_Source texts of formatted documents_:
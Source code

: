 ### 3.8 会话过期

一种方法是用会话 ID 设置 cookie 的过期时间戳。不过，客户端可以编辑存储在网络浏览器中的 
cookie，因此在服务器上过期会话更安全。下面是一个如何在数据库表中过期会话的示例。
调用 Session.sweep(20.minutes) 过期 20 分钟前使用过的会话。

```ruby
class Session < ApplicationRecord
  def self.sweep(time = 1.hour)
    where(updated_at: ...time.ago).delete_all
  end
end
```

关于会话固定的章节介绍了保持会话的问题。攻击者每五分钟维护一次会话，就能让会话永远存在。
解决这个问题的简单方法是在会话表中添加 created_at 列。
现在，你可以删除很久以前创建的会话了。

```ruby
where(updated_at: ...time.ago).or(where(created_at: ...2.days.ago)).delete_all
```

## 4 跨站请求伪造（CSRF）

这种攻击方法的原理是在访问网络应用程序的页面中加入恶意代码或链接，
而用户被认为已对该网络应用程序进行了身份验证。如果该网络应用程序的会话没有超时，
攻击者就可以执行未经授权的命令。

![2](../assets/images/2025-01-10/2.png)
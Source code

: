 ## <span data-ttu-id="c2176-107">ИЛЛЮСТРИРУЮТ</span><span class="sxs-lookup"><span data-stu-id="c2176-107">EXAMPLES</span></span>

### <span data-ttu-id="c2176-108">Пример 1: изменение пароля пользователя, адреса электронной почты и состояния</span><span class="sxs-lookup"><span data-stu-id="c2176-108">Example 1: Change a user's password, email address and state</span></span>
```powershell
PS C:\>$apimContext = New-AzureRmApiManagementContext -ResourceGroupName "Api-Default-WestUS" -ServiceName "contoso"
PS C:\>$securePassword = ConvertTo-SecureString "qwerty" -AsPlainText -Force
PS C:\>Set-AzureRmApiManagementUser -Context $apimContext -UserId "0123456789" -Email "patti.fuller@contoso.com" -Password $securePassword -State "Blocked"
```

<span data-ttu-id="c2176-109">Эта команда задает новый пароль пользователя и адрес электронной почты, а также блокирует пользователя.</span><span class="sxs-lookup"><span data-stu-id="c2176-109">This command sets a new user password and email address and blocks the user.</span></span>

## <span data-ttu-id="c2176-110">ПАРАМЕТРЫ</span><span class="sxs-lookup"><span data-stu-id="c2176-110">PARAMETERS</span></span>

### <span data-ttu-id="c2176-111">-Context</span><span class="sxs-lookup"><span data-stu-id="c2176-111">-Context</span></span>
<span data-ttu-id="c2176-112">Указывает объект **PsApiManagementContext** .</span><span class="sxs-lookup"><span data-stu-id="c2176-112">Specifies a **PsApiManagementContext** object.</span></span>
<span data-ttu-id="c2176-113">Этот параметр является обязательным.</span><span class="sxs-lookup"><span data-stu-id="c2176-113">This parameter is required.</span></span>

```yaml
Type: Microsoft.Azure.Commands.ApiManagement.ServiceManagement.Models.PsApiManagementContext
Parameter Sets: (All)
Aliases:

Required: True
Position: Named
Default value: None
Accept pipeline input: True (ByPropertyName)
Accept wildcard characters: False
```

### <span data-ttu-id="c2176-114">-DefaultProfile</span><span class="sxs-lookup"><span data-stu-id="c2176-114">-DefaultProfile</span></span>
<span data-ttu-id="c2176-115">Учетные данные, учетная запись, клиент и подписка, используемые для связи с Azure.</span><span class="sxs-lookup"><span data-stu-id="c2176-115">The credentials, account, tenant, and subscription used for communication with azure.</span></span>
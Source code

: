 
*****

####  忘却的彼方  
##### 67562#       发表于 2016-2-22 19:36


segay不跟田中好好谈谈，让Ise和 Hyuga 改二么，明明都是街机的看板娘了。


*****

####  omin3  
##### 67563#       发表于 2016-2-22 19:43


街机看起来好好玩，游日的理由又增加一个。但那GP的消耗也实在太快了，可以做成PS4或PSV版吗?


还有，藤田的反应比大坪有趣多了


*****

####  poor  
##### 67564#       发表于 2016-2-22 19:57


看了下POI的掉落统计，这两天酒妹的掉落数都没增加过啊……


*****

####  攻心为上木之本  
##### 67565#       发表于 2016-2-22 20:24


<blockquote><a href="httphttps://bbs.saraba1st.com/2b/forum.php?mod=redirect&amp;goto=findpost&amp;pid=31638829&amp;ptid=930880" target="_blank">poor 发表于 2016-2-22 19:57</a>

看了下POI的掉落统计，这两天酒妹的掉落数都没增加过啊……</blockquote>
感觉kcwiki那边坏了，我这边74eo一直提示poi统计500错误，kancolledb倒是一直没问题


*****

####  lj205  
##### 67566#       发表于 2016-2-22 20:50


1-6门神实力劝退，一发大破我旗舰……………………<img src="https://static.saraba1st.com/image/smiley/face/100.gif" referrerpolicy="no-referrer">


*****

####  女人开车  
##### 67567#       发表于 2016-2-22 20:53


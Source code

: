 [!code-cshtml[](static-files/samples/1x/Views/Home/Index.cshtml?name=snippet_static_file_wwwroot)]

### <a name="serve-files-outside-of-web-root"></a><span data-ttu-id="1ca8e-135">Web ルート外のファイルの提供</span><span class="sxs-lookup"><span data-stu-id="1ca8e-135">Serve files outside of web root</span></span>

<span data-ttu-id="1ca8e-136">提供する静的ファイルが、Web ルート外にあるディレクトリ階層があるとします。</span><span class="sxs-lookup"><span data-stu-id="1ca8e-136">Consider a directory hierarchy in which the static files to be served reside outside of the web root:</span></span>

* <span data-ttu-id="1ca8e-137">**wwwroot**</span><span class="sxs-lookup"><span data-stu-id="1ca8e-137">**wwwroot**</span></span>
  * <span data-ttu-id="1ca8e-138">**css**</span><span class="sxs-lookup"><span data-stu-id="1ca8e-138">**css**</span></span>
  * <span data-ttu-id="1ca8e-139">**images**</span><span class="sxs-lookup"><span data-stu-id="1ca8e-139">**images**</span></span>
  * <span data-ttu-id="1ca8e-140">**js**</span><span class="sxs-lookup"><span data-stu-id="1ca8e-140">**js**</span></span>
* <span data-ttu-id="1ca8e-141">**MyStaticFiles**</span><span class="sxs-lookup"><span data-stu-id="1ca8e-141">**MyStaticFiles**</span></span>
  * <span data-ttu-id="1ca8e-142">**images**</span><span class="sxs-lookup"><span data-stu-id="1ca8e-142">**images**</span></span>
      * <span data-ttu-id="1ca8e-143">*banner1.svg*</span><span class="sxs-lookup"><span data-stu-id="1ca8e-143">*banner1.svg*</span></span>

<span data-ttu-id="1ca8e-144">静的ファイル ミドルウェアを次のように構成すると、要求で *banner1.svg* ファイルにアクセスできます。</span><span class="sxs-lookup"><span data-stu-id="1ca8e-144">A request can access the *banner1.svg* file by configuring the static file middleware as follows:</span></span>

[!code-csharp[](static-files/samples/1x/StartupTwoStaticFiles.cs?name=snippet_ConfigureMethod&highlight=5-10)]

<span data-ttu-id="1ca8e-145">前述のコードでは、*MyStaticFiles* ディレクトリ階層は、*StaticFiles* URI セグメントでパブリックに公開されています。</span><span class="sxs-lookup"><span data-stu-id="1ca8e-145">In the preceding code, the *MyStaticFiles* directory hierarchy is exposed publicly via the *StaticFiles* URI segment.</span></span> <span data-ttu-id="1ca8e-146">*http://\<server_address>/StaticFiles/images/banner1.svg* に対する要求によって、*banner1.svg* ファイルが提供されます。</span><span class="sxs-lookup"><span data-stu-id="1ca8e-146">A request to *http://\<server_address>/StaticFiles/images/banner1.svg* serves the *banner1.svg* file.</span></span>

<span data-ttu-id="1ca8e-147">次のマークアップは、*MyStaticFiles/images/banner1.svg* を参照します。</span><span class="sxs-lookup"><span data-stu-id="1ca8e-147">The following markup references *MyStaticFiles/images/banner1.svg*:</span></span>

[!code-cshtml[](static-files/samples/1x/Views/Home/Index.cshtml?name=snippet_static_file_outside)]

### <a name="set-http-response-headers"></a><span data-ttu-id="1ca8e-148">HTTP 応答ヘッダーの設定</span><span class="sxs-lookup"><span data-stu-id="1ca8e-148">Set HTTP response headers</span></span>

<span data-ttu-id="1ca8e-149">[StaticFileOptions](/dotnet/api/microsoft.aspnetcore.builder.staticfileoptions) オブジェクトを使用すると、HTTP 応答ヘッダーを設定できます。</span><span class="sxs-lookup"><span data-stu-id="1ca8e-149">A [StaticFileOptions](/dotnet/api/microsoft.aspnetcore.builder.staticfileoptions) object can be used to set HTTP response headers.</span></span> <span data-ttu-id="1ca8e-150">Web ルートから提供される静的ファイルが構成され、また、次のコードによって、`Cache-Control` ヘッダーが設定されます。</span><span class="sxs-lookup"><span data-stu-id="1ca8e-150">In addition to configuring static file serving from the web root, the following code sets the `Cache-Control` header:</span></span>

_PROBLEM STATEMENT_:
Going through the records, work out how many lines contain the word "cshtml". Please answer with the number only.

_YOUR RESPONSE_:
2